(Source texts of formatted documents)
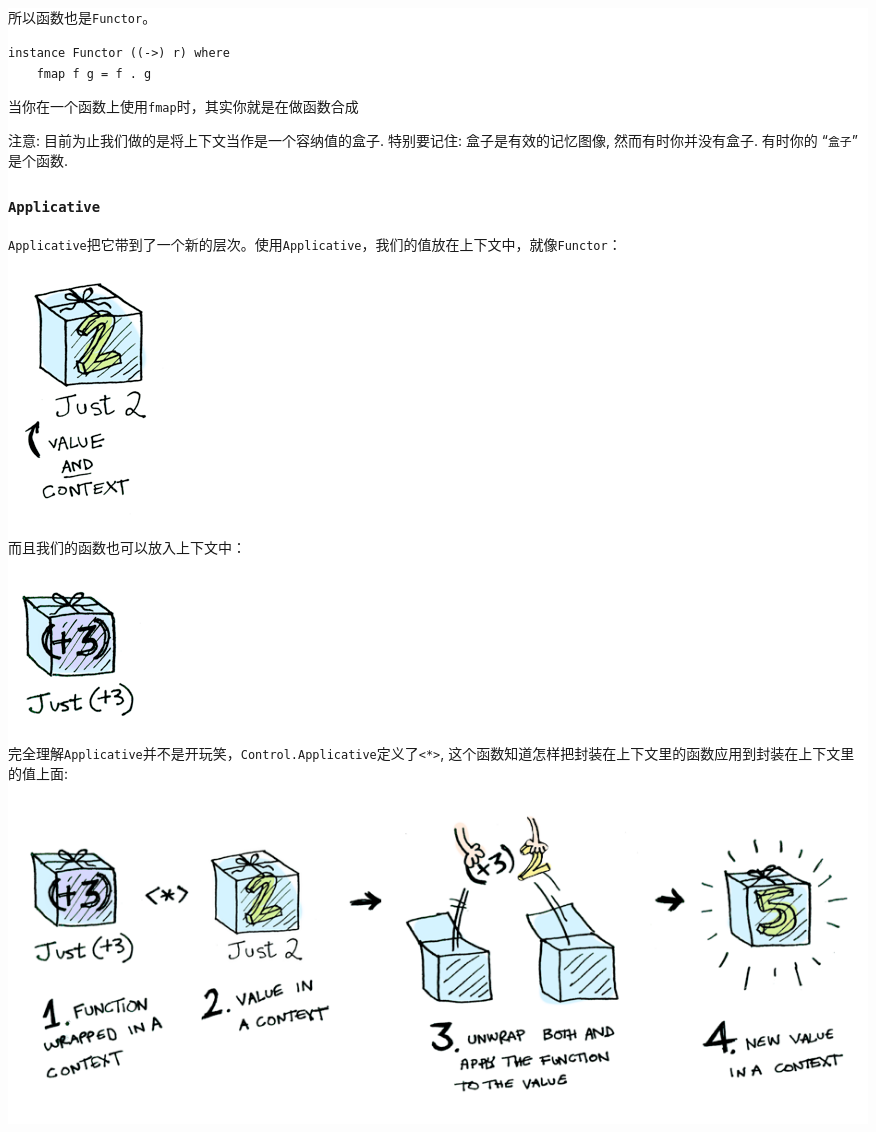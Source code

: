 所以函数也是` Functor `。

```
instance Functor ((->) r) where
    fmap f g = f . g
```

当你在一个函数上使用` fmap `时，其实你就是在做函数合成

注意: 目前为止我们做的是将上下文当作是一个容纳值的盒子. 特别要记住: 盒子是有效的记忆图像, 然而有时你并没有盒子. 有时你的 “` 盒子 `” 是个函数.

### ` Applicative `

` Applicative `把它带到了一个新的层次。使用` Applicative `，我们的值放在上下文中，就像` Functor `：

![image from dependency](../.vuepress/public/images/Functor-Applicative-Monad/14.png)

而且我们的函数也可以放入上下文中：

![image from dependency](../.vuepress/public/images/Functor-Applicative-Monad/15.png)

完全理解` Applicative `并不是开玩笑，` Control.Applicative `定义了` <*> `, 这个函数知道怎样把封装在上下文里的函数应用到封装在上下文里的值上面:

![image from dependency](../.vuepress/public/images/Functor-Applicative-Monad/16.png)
==
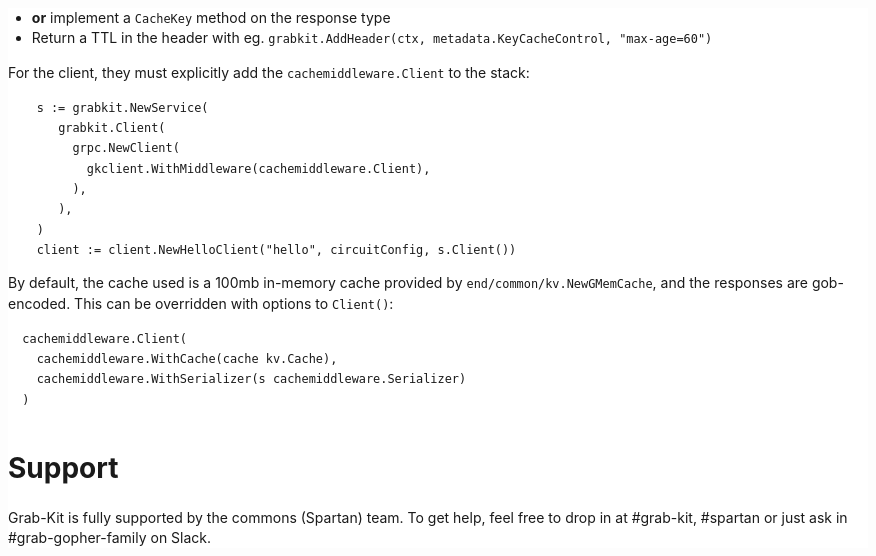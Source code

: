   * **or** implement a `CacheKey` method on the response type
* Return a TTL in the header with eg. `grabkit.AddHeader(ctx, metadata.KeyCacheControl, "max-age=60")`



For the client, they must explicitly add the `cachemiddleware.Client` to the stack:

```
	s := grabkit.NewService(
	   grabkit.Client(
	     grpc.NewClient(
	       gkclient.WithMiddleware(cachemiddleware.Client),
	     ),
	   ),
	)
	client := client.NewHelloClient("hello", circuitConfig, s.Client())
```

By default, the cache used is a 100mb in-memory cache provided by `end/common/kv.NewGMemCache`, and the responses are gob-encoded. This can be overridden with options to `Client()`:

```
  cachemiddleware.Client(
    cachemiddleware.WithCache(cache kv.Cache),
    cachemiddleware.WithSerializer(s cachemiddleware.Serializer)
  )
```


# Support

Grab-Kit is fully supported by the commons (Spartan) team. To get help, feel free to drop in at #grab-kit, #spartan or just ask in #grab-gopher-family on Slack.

» AIM OF THE TASK:
Which lines above run from the one containing "By default, the" down to the one containing "Grab-Kit is fully"? Repeat exactly those, both ends included, and nothing else.

» RESULT OF THIS EXERCISE:
By default, the cache used is a 100mb in-memory cache provided by `end/common/kv.NewGMemCache`, and the responses are gob-encoded. This can be overridden with options to `Client()`:

```
  cachemiddleware.Client(
    cachemiddleware.WithCache(cache kv.Cache),
    cachemiddleware.WithSerializer(s cachemiddleware.Serializer)
  )
```


# Support

Grab-Kit is fully supported by the commons (Spartan) team. To get help, feel free to drop in at #grab-kit, #spartan or just ask in #grab-gopher-family on Slack.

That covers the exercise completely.